------ INFORMATION SHOWN ------

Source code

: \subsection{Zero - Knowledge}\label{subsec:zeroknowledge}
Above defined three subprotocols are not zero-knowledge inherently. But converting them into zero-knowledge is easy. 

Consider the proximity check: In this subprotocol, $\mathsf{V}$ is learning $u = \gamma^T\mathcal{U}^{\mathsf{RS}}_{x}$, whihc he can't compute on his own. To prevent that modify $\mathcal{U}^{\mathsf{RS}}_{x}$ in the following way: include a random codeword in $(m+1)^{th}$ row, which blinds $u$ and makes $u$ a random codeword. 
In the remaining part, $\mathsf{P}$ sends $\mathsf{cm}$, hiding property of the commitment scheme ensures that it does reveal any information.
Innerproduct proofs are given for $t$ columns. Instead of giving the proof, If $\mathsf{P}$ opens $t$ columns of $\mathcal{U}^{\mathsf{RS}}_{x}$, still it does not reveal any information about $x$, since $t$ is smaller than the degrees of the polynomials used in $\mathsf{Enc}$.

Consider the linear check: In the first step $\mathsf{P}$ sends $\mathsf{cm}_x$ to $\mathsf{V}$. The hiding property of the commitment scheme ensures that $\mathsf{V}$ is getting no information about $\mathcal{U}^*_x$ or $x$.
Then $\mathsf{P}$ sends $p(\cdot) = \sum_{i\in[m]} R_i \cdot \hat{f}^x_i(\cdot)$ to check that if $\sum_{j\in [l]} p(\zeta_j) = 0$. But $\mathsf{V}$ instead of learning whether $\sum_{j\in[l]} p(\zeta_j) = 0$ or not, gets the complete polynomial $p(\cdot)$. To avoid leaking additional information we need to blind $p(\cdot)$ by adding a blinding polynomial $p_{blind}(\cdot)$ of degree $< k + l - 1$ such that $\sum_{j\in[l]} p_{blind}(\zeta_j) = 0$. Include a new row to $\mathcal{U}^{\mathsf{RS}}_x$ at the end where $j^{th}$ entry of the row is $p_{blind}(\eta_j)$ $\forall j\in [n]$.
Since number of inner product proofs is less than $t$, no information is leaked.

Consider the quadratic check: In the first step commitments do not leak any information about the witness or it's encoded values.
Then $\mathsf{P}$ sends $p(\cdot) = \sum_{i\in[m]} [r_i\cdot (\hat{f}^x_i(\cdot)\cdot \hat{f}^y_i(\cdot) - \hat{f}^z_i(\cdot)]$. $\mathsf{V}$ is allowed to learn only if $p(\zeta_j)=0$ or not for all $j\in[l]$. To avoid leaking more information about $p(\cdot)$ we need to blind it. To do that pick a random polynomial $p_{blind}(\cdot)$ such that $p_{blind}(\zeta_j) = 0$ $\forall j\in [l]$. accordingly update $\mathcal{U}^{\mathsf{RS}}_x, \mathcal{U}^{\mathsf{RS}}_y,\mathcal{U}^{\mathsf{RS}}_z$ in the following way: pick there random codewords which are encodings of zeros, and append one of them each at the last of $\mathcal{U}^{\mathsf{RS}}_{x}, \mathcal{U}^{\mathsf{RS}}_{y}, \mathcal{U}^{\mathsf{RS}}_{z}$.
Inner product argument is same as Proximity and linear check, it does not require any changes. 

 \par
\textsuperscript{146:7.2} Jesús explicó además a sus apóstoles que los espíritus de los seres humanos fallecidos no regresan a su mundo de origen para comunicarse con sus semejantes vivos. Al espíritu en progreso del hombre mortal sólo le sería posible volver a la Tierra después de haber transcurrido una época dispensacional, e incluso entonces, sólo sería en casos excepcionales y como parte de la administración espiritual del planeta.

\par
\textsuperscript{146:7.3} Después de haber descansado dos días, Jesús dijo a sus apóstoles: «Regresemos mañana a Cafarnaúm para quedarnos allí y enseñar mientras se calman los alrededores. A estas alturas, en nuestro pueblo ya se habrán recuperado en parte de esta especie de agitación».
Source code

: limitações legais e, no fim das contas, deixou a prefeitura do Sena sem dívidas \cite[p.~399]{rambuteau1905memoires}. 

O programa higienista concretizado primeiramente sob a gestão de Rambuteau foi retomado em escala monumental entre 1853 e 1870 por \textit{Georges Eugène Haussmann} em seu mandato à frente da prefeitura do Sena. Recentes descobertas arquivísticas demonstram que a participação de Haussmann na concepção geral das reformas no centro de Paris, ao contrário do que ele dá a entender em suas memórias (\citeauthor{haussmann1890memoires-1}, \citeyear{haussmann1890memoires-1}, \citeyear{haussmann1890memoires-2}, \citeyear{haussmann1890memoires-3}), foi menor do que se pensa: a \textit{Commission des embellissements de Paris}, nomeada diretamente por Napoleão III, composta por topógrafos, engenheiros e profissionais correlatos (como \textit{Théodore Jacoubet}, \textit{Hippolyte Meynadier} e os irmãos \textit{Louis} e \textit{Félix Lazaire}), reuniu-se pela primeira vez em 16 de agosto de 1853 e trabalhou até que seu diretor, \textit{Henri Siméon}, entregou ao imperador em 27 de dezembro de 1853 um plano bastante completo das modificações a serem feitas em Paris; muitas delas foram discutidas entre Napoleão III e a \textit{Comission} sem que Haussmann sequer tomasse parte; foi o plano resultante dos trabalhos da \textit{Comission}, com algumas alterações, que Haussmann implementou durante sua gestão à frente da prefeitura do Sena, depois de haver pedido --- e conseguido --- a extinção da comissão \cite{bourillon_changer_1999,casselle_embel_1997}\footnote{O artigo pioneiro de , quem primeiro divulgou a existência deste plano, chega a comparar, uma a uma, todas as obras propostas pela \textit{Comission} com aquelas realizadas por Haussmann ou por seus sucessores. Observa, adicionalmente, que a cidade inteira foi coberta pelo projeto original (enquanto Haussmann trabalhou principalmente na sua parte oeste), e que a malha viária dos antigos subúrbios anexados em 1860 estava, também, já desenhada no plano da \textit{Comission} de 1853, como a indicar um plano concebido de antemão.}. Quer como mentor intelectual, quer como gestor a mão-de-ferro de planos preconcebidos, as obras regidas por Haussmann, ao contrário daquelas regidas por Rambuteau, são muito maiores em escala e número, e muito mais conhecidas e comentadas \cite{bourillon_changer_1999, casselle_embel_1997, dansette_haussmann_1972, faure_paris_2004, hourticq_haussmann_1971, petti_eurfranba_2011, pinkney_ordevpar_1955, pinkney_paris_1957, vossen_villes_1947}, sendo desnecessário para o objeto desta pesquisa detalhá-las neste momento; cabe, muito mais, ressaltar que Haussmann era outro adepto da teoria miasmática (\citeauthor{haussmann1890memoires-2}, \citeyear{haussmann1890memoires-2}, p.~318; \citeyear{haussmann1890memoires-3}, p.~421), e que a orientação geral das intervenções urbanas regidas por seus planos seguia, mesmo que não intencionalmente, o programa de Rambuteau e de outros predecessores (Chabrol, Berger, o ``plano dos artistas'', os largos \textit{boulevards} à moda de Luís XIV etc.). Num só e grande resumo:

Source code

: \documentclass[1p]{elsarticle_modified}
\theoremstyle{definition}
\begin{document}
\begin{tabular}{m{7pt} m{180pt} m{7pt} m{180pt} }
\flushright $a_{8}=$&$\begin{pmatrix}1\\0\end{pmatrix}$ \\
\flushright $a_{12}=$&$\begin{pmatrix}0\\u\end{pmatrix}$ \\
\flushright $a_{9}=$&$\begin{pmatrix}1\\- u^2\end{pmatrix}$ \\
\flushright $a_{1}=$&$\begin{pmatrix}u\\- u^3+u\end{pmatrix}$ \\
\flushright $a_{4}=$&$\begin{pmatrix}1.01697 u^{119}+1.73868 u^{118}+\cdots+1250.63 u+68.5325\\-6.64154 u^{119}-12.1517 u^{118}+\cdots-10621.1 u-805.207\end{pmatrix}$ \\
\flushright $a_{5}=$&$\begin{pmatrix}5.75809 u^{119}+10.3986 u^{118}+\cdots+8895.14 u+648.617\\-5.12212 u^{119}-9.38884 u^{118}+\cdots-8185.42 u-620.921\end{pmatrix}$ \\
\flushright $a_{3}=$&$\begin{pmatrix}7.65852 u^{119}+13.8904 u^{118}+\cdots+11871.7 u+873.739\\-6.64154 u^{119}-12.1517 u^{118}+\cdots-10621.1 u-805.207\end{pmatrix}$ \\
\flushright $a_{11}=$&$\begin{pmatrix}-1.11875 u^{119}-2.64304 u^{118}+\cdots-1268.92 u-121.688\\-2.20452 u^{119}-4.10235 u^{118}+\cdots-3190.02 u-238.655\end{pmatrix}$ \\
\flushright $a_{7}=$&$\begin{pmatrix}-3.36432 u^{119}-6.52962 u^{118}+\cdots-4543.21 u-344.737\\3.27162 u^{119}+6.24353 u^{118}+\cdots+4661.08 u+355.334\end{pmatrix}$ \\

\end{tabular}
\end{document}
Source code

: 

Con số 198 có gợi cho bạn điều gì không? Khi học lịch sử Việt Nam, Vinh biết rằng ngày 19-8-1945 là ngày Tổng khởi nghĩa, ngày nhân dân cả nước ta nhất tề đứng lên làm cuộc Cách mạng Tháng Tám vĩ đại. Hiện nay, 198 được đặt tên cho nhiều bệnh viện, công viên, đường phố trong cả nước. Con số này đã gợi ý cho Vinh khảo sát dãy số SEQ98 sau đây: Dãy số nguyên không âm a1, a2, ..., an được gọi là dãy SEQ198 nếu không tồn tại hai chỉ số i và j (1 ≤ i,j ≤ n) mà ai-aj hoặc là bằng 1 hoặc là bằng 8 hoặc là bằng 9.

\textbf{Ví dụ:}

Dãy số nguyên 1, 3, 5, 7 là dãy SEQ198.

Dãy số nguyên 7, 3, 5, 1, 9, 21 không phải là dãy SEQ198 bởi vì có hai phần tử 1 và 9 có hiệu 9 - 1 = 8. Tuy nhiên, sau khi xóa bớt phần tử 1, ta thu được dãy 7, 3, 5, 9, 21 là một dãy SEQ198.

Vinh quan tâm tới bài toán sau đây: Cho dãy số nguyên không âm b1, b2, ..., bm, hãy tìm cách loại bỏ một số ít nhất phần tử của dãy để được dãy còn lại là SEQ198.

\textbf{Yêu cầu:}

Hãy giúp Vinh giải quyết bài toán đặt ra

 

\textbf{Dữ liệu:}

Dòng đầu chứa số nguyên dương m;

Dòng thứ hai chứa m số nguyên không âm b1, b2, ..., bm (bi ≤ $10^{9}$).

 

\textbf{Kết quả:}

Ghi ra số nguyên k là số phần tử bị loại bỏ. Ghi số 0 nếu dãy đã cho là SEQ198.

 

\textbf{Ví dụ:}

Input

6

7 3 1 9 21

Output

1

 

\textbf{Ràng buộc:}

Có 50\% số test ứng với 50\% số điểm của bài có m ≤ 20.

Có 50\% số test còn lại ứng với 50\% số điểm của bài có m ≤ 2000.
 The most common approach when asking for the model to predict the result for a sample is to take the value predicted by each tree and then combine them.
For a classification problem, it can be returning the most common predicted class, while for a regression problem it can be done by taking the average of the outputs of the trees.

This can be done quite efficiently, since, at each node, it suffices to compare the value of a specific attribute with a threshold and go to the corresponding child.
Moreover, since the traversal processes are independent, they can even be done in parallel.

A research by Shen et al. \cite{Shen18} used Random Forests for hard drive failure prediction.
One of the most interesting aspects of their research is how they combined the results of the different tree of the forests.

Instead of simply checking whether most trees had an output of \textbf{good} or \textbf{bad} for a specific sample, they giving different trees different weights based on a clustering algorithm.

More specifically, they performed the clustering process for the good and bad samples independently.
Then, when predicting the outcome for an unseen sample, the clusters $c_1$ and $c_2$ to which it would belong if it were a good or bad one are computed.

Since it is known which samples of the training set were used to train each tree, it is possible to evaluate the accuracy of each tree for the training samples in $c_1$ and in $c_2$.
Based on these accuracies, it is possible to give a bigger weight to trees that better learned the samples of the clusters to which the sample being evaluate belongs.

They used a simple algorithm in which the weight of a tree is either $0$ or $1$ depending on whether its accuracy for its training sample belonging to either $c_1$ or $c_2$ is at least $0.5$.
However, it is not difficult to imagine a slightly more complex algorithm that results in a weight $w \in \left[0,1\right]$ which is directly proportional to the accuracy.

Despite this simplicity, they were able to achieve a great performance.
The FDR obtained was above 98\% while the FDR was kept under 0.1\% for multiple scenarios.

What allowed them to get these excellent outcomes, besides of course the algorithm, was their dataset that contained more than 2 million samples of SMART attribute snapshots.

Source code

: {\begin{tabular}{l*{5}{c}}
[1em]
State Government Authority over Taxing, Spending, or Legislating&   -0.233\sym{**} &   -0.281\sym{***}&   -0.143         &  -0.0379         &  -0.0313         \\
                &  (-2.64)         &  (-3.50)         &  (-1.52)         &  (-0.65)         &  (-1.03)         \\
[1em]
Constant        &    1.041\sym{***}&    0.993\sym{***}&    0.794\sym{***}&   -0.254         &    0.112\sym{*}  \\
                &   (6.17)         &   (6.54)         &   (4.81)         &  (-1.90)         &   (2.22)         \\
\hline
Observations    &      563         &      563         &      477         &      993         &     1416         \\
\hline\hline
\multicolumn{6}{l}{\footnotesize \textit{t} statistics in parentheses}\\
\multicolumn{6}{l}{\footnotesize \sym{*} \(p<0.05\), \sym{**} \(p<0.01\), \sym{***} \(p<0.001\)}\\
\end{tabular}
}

------

WHAT THE TASK REQUIRES
Wherever a line above includes the string "multicolumn", count it; give only the final tally.

ANSWER BOX
2